* _Your objective_
Please transcribe exactly the lines from the one containing "S.~Jin, W.~Ma, and" through the end of the records below, both included, and nothing else.

————

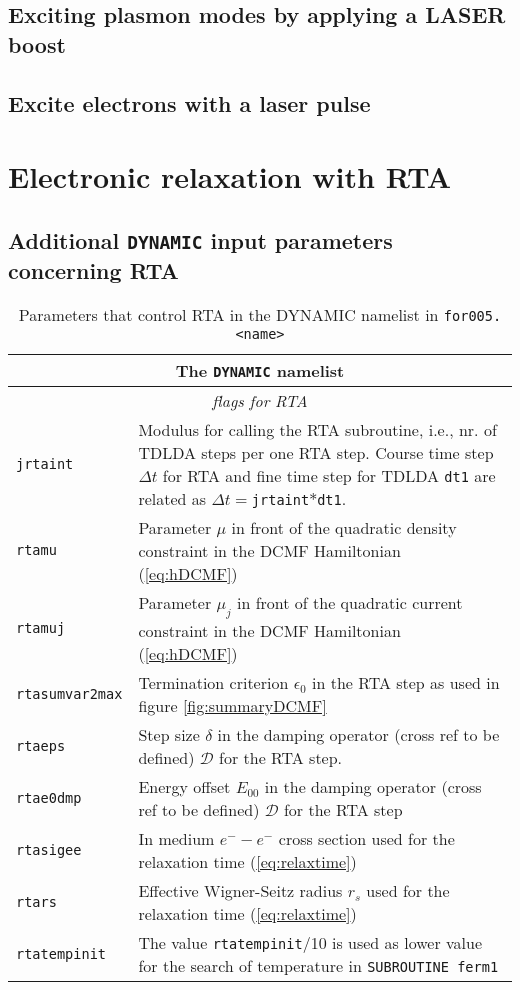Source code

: \documentclass[11pt,a4paper]{article}
\begin{document}
		\subsection{Exciting plasmon modes by applying a LASER boost}
		\subsection{Excite electrons with a laser pulse}
	
	\section{Electronic relaxation with RTA}
		\subsection{Additional \texttt{DYNAMIC} input parameters concerning RTA}

			\begin{table}[h]
				\caption{Parameters that control RTA in the DYNAMIC namelist in \texttt{for005.<name>}}\label{tab:dyn-input-params-rta}
				\begin{tabular}{|p{3.5cm}|p{11.2cm}|}
					\hline
					\multicolumn{2}{|c|}{The \texttt{DYNAMIC} namelist}\\
					\hline
					\multicolumn{2}{|c|}{\textit{\color{activeColor}flags for RTA}} \\
					\hline			
					\texttt{jrtaint} &  Modulus for calling the RTA subroutine, i.e., nr. of TDLDA steps per one RTA step. Course time step $\Delta t$ for RTA and fine time step for TDLDA \texttt{dt1} are related as $\Delta t=$\texttt{jrtaint}$*$\texttt{dt1}.\\
					\hline
					\texttt{rtamu} & Parameter $\mu$ in front of the quadratic density constraint in the DCMF Hamiltonian (\ref{eq:hDCMF})\\
					\hline
					\texttt{rtamuj} & Parameter $\mu_j$ in front of the quadratic current constraint in the DCMF Hamiltonian (\ref{eq:hDCMF})\\
					\hline
					\texttt{rtasumvar2max} & Termination criterion $\epsilon_0$ in the RTA step as used in figure \ref{fig:summaryDCMF}\\
					\hline
					\texttt{rtaeps} & Step size $\delta$ in the damping operator (cross ref to be defined) $\mathcal{D}$ for the RTA step.\\
					\hline
					\texttt{rtae0dmp} & Energy offset $E_{00}$ in the damping operator (cross ref to be defined) $\mathcal{D}$ for the RTA step\\
					\hline
					\texttt{rtasigee} & In medium $e^--e^-$ cross section used for the relaxation time (\ref{eq:relaxtime})\\
					\hline
					\texttt{rtars} & Effective Wigner-Seitz radius $r_s$ used for the relaxation time (\ref{eq:relaxtime})\\
					\hline
					\texttt{rtatempinit} & The value \texttt{rtatempinit}/10 is used as lower value for the search of temperature in \texttt{SUBROUTINE ferm1}\\
					\hline
				\end{tabular}
			\end{table}
\end{document}
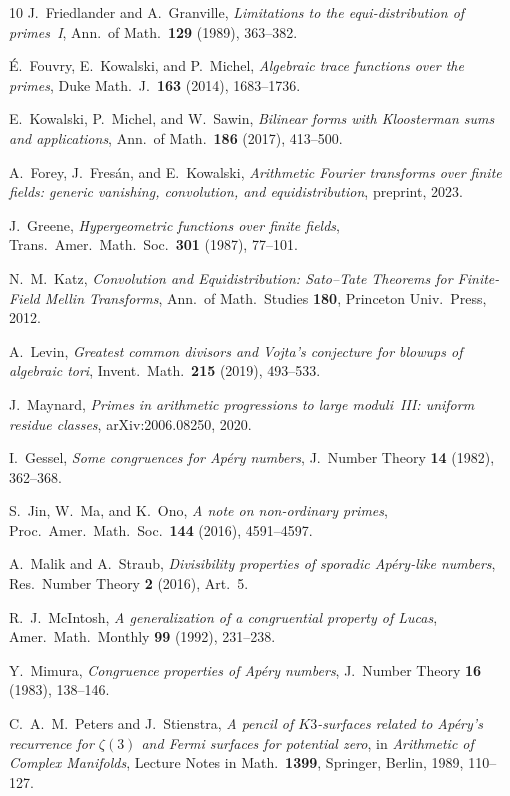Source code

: \documentclass[11pt]{article}
\theoremstyle{definition}
\theoremstyle{remark}
\begin{document}
\begin{thebibliography}{10}
J.~Friedlander and A.~Granville,
\emph{Limitations to the equi-distribution of primes~I},
Ann.\ of Math.\ \textbf{129} (1989), 363--382.

\'E.~Fouvry, E.~Kowalski, and P.~Michel,
\emph{Algebraic trace functions over the primes},
Duke Math.\ J.\ \textbf{163} (2014), 1683--1736.

E.~Kowalski, P.~Michel, and W.~Sawin,
\emph{Bilinear forms with Kloosterman sums and applications},
Ann.\ of Math.\ \textbf{186} (2017), 413--500.

A.~Forey, J.~Fres\'an, and E.~Kowalski,
\emph{Arithmetic Fourier transforms over finite fields:
generic vanishing, convolution, and equidistribution},
preprint, 2023.

J.~Greene,
\emph{Hypergeometric functions over finite fields},
Trans.\ Amer.\ Math.\ Soc.\ \textbf{301} (1987), 77--101.

N.~M.~Katz,
\emph{Convolution and Equidistribution:
Sato--Tate Theorems for Finite-Field Mellin Transforms},
Ann.\ of Math.\ Studies \textbf{180},
Princeton Univ.\ Press, 2012.

A.~Levin,
\emph{Greatest common divisors and Vojta's conjecture
for blowups of algebraic tori},
Invent.\ Math.\ \textbf{215} (2019), 493--533.

J.~Maynard,
\emph{Primes in arithmetic progressions to large moduli~III:
uniform residue classes},
arXiv:2006.08250, 2020.

I.~Gessel,
\emph{Some congruences for Ap\'ery numbers},
J.~Number Theory \textbf{14} (1982), 362--368.

S.~Jin, W.~Ma, and K.~Ono,
\emph{A note on non-ordinary primes},
Proc.\ Amer.\ Math.\ Soc.\ \textbf{144} (2016), 4591--4597.

A.~Malik and A.~Straub,
\emph{Divisibility properties of sporadic Ap\'ery-like numbers},
Res.\ Number Theory \textbf{2} (2016), Art.~5.

R.~J.~McIntosh,
\emph{A generalization of a congruential property of Lucas},
Amer.\ Math.\ Monthly \textbf{99} (1992), 231--238.

Y.~Mimura,
\emph{Congruence properties of Ap\'ery numbers},
J.~Number Theory \textbf{16} (1983), 138--146.

C.~A.~M.~Peters and J.~Stienstra,
\emph{A pencil of $K3$-surfaces related to Ap\'ery's recurrence for
$\zeta(3)$ and Fermi surfaces for potential zero},
in \emph{Arithmetic of Complex Manifolds}, Lecture Notes in Math.\
\textbf{1399}, Springer, Berlin, 1989, 110--127.


\end{thebibliography}
\end{document}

————

* _Written answer_
S.~Jin, W.~Ma, and K.~Ono,
\emph{A note on non-ordinary primes},
Proc.\ Amer.\ Math.\ Soc.\ \textbf{144} (2016), 4591--4597.

A.~Malik and A.~Straub,
\emph{Divisibility properties of sporadic Ap\'ery-like numbers},
Res.\ Number Theory \textbf{2} (2016), Art.~5.

R.~J.~McIntosh,
\emph{A generalization of a congruential property of Lucas},
Amer.\ Math.\ Monthly \textbf{99} (1992), 231--238.

Y.~Mimura,
\emph{Congruence properties of Ap\'ery numbers},
J.~Number Theory \textbf{16} (1983), 138--146.

C.~A.~M.~Peters and J.~Stienstra,
\emph{A pencil of $K3$-surfaces related to Ap\'ery's recurrence for
$\zeta(3)$ and Fermi surfaces for potential zero},
in \emph{Arithmetic of Complex Manifolds}, Lecture Notes in Math.\
\textbf{1399}, Springer, Berlin, 1989, 110--127.


\end{thebibliography}
\end{document}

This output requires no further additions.